** Exercise **
Return only the lines running from the first line of the listing through the one with "Techniques in Digital", unchanged.

** Input data **
□ □ □ □ □ □ □

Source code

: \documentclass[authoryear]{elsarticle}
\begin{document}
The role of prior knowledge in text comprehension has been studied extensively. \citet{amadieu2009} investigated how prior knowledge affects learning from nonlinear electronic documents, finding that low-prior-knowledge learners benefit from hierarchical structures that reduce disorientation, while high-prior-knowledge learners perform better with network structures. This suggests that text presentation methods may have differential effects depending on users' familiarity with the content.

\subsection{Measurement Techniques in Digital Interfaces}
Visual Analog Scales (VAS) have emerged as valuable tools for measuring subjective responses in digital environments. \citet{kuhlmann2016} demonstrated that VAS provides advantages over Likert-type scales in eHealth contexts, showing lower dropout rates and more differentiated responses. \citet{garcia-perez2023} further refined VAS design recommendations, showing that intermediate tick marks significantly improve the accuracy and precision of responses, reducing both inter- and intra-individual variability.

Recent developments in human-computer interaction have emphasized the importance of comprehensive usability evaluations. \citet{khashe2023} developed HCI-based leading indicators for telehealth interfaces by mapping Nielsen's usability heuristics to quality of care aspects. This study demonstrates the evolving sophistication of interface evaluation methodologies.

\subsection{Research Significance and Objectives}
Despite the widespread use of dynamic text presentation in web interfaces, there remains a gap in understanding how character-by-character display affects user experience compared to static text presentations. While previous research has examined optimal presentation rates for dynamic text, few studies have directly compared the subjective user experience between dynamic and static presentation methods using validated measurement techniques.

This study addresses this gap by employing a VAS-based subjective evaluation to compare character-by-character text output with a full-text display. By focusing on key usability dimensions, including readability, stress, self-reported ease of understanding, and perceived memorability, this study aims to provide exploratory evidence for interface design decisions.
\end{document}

□ □ □ □ □ □ □

** Solution to the exercise **
Source code

: \documentclass[authoryear]{elsarticle}
\begin{document}
The role of prior knowledge in text comprehension has been studied extensively. \citet{amadieu2009} investigated how prior knowledge affects learning from nonlinear electronic documents, finding that low-prior-knowledge learners benefit from hierarchical structures that reduce disorientation, while high-prior-knowledge learners perform better with network structures. This suggests that text presentation methods may have differential effects depending on users' familiarity with the content.

\subsection{Measurement Techniques in Digital Interfaces}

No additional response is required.